My wife has always maintained a sizable savings account, but having extra cash is new to me. Until recently, I had always lived paycheck-to-paycheck, often treading close to a zero dollar balance in my checkbook for months at a time. Now, though, I’ve not only established an emergency account, but set up a couple of targeted accounts as well. (One is for vacations, and the other is for a new car.)

My method works for me, but others have different approaches. In her book Debt-Proof Living, author Mary Hunt suggests a sort of “emergency fund plus“. Often when people struggle with money, she says, it’s not the predictable monthly bills that are the problem. People cannot cope with the unexpected things — not just emergencies (like a severe illness), but irregular expenses like auto maintenance, wedding and birthday gifts, or a new pair of shoes.

To deal with all of life’s surprises, Hunt recommends a Freedom Account. Here’s how it works:

  1. Determine your irregular, unexpected, and intermittent expenses. Because the past provides a good indication of the future, look at your records for the past year or two. Make a list of your expenses that don’t occur on a monthly basis. Divide them into broad categories and calculate our approximate monthly spending on each.
  2. Open a second checking account. Most of the tactics we discuss at Get Rich Slowly involve multiple savings accounts. Hunt advocates opening a second checking account to act as a Freedom Account. She further warns that “under no circumstances should you accept overdraft protection, ATM privileges, or a debit card for your Freedom Account”. This account is not for daily use.
  3. Authorize an automatic deposit. When you open your Freedom Account, instruct the bank to schedule an automatic deposit from an existing account based on the average monthly total of your irregular expenses. Pick a day of the month that works based on your cash flow. For me it’s best to have automatic transactions occur soon after I get paid.
  4. Start a logbook. “As far as the bank is concerned, you have a second checking account,” Hunt writes. “But you are going to treat your new Freedom Account as a collection of sub-accounts.” To do this, take the list of irregular expenses you created earlier and start a page for each category. For example, you might have pages for clothing, vacation, property taxes, and auto maintenance. Each month when the automatic deposit is made into your Freedom Account, you will divide that among the sub-accounts in your logbook. For example, if you transfer $200/month to your Freedom Account, you might manually add $25 to vacation, $25 to clothing, $100 to property taxes, and $50 to auto maintenance.
  5. Make a deposit every month. “This is going to feel weird in the beginning,” Hunt says. She’s right. It felt strange to me when I began to keep sub-accounts at my credit union, but now it’s second nature. I like having my money divided based on its intended use. With your Freedom Account, you’ll be transferring from your primary checking account to a secondary checking account on a specific date each month.
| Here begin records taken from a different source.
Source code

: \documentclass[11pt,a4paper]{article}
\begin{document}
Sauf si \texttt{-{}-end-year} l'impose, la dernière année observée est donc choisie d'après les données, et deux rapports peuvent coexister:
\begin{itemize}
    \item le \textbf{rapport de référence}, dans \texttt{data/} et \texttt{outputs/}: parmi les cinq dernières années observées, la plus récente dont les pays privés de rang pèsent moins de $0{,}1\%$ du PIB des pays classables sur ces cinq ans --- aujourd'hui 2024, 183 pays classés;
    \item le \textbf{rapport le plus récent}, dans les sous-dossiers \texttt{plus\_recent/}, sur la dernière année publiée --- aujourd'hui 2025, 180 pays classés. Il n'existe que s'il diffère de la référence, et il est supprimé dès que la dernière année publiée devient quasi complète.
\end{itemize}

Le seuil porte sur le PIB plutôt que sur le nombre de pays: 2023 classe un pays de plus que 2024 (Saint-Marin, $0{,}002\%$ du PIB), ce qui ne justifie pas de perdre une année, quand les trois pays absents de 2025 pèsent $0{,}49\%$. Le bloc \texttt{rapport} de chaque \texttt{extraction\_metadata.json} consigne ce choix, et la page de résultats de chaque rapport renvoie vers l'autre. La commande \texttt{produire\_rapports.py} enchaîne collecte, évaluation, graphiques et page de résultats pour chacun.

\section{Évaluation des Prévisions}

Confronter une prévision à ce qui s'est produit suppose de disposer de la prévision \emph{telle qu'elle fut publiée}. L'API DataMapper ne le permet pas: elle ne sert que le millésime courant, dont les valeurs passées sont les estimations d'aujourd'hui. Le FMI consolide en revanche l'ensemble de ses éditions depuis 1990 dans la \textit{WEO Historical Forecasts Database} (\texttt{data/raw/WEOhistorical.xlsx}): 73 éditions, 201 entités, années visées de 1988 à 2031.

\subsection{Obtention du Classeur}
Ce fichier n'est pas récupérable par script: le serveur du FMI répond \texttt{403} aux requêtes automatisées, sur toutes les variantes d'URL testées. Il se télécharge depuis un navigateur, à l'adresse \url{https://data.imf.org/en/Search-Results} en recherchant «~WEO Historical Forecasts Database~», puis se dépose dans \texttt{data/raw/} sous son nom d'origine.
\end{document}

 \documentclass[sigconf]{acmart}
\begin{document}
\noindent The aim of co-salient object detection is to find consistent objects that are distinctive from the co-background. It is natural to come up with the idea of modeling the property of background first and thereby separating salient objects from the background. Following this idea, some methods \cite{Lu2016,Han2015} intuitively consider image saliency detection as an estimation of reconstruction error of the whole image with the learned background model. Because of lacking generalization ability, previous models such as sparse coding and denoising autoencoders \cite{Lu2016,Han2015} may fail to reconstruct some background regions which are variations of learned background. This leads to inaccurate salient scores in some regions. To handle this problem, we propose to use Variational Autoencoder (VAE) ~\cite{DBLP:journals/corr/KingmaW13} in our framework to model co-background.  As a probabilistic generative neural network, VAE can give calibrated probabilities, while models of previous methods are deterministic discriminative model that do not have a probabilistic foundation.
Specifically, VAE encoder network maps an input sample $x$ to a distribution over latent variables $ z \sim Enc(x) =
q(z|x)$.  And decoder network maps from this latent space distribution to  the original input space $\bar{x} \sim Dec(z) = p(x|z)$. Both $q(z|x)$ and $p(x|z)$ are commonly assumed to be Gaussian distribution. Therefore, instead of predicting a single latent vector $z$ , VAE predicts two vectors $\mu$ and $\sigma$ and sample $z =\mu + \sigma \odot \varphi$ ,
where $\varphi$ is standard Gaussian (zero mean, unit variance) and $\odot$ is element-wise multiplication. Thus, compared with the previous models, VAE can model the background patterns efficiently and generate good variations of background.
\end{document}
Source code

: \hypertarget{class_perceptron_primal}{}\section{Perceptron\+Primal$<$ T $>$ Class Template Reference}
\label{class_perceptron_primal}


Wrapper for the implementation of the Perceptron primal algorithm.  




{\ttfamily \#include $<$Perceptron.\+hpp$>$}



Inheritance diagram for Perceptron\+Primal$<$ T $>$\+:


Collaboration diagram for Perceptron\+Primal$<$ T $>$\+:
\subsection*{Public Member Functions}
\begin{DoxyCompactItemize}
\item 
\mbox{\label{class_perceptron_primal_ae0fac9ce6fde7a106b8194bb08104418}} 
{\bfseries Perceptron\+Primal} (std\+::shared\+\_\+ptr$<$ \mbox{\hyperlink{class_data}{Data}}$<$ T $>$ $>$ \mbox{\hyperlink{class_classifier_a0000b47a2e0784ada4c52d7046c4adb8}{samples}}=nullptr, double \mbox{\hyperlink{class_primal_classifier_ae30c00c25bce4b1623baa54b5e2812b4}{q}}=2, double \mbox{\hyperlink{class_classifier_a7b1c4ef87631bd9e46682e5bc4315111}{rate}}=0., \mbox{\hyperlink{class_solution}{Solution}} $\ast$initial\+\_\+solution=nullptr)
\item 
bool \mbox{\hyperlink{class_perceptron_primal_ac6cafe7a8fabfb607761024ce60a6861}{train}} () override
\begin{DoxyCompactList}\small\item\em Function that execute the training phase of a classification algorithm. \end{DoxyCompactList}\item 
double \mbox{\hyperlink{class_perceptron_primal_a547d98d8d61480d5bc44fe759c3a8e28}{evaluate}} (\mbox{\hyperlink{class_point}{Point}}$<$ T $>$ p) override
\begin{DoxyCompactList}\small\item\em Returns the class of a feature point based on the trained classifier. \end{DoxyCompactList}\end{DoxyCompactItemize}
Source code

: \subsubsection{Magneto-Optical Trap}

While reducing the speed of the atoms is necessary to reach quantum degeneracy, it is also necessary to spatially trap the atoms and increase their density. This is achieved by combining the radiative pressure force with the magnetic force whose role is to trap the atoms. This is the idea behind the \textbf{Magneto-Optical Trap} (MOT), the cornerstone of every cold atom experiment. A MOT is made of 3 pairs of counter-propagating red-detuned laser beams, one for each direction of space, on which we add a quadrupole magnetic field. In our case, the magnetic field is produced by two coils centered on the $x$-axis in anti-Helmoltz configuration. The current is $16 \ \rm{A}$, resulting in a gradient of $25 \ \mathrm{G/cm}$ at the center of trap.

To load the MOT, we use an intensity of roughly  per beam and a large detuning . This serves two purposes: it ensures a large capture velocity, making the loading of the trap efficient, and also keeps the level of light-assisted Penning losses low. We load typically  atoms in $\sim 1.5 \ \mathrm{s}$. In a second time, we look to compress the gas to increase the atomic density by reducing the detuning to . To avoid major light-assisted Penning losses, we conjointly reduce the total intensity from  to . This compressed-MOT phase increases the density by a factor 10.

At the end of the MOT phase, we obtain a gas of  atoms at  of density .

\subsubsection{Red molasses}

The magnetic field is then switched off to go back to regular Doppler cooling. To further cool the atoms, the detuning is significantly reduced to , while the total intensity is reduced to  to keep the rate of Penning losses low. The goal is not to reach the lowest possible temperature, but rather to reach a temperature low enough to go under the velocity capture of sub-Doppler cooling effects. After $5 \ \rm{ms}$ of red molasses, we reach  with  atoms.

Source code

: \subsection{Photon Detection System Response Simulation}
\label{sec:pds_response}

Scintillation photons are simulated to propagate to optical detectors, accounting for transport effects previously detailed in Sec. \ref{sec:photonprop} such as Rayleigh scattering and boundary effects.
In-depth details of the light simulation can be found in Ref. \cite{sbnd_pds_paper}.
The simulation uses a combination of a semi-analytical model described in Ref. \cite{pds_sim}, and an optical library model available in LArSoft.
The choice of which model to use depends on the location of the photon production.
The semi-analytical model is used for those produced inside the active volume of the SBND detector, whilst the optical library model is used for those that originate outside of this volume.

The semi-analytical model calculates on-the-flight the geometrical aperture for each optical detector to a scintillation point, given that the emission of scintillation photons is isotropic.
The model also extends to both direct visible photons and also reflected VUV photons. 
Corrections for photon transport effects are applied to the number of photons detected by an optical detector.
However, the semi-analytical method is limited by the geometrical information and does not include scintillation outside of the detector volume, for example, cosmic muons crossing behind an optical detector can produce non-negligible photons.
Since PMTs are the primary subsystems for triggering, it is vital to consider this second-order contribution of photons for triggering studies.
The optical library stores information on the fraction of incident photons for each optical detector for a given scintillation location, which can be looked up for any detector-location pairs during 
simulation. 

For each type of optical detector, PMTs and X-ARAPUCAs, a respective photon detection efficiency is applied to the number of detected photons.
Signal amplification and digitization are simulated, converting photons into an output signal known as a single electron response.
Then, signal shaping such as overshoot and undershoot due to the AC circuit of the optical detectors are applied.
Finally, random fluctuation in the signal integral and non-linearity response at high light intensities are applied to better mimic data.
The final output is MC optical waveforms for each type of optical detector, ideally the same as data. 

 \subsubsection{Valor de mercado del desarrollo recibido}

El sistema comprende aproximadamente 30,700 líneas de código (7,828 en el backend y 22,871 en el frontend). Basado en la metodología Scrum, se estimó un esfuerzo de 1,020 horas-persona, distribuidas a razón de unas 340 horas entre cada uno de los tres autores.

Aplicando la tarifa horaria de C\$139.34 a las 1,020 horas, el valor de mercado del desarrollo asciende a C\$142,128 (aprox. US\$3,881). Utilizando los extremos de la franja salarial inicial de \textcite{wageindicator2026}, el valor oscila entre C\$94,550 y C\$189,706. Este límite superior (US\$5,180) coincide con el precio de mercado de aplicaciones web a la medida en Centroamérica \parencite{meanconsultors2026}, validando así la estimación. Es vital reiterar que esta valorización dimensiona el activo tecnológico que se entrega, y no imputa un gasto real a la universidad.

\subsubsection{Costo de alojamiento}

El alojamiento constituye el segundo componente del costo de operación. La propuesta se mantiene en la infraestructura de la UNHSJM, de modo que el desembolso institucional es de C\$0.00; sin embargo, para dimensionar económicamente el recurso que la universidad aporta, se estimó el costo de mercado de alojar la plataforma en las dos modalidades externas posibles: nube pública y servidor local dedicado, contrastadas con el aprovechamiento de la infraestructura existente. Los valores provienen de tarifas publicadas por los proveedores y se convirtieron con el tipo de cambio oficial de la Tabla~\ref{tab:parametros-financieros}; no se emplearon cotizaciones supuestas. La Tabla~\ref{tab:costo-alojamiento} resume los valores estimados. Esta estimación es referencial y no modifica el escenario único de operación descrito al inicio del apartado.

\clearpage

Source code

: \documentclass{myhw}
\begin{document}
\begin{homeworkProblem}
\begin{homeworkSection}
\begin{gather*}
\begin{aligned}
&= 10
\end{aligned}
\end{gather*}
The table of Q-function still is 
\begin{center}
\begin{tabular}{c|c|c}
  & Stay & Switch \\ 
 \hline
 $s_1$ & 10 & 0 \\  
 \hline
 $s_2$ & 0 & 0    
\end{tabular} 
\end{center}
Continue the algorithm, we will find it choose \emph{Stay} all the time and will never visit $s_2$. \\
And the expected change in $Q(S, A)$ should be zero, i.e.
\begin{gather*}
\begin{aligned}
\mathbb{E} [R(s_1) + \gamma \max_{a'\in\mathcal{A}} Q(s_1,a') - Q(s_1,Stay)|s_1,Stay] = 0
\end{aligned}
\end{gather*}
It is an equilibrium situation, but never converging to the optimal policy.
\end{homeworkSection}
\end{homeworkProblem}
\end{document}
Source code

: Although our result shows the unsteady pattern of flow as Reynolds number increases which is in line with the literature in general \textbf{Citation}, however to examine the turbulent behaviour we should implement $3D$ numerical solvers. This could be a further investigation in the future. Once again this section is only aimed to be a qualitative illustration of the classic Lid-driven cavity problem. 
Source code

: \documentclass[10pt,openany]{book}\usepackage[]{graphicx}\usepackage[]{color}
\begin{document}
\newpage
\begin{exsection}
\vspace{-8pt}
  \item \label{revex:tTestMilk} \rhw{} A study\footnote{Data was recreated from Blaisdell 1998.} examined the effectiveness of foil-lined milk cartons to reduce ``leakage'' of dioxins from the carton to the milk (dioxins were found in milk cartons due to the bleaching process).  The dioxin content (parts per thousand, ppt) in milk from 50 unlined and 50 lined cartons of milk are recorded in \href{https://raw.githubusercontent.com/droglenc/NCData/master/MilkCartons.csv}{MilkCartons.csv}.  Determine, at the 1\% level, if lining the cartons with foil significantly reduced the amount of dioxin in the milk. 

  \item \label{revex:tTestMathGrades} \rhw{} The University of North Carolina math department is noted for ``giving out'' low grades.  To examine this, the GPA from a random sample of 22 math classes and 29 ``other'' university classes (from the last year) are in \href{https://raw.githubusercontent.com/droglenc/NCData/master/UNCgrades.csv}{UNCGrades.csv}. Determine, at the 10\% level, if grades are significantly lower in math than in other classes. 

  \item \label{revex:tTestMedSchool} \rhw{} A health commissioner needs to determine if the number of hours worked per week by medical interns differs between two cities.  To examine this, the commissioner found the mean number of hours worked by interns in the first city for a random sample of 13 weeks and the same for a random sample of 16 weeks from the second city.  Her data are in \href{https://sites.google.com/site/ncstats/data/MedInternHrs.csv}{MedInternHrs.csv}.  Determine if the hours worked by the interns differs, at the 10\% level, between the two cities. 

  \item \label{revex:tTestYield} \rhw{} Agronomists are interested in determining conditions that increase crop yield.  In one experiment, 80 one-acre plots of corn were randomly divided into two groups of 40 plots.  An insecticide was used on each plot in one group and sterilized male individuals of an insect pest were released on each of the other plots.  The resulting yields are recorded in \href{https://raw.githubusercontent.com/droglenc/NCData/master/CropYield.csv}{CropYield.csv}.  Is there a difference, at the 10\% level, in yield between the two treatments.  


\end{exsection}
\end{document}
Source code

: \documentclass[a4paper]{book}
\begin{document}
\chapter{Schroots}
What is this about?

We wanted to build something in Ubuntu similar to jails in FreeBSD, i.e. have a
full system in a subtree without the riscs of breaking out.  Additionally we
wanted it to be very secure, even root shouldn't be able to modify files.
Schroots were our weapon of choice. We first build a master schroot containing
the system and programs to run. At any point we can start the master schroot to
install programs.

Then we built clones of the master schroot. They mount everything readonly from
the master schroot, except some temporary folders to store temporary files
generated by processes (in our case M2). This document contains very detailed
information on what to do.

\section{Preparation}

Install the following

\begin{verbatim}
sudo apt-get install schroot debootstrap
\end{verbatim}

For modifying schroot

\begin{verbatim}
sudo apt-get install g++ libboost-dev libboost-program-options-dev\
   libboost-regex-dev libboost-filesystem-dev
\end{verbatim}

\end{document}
Then you’ll further divide your money by hand in your logbook. It sounds like a lot of work, but it’s really not.

Hunt notes that Freedom Accounts can be a great marital aid. By giving each partner a Freedom Account, both spouses can have their own pool of money to budget independently.

This sounds like a viable alternative to a standard emergency fund. I don’t plan to implement a Freedom Account for myself — I like my current system — but it’s something I would have considered during the three years I was working to pay off my debt.

Addendum: Several readers have noted that Hunt’s method is a little outdated. A modern way to do this would be to open an account at ING Direct. Because ING Direct allows you to create multiple accounts at no cost, you can have one for each of category.